YOUR ASSIGNMENT: Below are lines of data; count those that contain "isabellebody" and give the total alone.

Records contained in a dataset
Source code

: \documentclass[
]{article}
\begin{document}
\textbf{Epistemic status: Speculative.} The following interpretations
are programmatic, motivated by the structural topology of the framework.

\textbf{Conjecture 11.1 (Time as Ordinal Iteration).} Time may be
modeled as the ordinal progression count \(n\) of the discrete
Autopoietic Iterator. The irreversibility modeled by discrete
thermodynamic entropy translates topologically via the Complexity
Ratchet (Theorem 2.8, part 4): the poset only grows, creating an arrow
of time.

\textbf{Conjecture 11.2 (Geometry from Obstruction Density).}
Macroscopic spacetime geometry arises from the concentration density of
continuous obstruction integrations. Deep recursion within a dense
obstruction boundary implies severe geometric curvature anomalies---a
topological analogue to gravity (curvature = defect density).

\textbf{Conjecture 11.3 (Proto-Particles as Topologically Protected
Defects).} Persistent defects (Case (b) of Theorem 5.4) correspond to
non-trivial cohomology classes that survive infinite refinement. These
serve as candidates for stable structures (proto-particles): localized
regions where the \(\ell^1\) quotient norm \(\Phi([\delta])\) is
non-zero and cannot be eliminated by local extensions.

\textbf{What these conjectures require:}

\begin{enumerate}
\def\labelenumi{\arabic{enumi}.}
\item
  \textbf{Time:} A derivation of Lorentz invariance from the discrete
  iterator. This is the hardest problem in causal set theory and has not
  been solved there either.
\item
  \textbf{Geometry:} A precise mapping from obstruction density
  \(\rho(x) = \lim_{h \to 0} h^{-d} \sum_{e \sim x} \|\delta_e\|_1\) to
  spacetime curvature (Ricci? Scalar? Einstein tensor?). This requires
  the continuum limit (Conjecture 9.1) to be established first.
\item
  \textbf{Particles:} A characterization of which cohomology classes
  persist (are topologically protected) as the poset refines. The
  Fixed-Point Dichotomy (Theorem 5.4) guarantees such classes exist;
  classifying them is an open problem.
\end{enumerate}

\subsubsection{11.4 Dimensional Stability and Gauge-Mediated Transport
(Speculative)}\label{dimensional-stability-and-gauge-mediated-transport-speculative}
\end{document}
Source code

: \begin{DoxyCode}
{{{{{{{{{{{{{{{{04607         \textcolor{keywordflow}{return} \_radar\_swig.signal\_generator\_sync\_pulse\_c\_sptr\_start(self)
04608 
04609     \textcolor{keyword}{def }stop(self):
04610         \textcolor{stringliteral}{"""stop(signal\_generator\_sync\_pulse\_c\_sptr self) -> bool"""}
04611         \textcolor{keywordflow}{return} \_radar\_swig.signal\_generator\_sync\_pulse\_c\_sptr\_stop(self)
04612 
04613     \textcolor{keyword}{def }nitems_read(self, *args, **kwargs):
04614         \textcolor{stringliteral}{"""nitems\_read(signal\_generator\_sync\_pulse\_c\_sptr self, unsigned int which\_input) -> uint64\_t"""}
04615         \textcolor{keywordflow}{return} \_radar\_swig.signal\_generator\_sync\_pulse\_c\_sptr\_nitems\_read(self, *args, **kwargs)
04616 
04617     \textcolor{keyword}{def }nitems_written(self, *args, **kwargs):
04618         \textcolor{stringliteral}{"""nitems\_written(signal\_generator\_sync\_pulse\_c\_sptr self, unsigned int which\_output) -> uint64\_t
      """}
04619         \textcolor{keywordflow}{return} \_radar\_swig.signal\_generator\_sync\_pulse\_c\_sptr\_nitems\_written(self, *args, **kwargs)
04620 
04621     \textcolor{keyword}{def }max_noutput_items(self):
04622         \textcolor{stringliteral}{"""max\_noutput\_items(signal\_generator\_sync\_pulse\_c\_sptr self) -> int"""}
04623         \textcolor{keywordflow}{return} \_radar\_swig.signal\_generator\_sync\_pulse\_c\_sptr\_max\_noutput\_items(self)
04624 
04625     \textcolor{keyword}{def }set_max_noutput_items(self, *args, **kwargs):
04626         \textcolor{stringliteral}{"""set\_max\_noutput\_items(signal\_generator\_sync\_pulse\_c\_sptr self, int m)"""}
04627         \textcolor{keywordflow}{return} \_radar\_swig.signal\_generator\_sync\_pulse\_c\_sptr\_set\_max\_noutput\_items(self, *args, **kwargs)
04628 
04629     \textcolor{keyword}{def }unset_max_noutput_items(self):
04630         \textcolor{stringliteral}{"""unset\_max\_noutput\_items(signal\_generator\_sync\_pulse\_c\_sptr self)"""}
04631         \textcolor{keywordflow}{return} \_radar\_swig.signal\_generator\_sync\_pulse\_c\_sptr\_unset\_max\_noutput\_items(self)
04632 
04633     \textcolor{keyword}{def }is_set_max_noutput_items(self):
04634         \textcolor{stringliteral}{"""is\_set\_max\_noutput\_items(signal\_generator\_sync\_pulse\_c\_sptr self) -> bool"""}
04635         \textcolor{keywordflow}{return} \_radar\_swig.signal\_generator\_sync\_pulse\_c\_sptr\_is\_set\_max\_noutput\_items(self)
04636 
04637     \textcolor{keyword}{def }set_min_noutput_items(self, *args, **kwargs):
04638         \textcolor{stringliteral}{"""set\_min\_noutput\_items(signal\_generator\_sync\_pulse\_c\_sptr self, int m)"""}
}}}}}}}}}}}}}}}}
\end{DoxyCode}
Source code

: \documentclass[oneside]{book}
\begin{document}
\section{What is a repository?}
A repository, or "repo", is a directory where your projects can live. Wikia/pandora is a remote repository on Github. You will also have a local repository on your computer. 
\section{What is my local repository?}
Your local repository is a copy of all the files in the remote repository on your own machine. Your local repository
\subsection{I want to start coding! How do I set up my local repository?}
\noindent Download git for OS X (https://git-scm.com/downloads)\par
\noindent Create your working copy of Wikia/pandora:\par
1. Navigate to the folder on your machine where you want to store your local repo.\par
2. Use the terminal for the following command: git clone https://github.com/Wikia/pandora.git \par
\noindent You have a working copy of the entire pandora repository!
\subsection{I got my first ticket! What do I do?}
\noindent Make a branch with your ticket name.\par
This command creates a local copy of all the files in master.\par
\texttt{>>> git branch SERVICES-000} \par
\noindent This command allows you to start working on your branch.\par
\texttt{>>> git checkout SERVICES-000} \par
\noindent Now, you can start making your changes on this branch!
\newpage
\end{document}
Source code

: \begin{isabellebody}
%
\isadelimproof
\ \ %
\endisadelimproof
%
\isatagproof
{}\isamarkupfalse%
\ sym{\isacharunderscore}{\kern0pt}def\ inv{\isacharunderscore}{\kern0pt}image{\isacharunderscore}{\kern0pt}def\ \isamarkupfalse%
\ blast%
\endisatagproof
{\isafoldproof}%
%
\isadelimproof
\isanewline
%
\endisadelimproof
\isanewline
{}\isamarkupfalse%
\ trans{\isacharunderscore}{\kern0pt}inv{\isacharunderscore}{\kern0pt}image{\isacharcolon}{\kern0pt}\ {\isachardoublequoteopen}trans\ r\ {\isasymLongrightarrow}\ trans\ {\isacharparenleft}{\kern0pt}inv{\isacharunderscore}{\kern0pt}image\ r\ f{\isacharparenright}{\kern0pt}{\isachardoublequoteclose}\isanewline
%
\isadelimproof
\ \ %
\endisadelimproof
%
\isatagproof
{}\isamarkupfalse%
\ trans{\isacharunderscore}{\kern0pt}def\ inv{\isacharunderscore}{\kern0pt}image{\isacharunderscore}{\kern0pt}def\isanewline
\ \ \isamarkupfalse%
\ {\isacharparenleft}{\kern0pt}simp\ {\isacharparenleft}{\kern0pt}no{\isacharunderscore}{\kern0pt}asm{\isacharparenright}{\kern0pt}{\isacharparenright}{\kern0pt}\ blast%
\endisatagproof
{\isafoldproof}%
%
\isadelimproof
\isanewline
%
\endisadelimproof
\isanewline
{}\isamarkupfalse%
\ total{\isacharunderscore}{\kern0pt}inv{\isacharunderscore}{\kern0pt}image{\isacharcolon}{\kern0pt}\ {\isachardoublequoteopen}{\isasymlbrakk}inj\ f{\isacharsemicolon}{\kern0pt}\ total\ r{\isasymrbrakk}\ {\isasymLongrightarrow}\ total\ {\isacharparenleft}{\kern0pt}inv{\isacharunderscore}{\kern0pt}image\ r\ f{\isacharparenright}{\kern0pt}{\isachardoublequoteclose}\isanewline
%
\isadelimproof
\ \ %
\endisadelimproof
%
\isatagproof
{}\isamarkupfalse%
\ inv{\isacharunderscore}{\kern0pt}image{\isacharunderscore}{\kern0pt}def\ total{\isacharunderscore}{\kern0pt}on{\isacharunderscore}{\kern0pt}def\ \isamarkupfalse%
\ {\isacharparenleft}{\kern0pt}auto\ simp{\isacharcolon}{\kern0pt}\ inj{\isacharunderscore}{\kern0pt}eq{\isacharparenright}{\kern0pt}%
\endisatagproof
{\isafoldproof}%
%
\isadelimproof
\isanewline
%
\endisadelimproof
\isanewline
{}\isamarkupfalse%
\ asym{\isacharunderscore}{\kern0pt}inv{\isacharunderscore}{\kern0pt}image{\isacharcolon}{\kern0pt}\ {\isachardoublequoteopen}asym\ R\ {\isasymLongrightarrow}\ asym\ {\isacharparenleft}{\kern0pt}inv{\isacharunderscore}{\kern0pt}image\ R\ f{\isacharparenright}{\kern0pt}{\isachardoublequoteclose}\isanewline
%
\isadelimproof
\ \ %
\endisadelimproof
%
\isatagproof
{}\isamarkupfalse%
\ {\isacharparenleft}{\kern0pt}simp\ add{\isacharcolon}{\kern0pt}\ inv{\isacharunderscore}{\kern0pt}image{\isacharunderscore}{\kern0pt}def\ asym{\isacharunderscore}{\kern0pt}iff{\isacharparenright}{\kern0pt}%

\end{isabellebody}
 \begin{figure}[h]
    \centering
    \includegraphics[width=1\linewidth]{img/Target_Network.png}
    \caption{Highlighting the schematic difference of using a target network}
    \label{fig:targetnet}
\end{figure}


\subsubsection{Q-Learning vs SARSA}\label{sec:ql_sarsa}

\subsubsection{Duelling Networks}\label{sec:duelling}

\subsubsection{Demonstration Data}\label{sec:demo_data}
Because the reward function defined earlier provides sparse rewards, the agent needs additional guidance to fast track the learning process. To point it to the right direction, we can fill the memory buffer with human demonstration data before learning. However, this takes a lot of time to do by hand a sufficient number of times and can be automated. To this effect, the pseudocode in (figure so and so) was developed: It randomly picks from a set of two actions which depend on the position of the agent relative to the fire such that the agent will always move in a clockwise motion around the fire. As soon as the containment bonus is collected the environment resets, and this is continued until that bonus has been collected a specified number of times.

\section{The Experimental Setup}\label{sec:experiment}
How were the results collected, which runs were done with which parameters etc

SOLUTION FOR THIS TASK: 2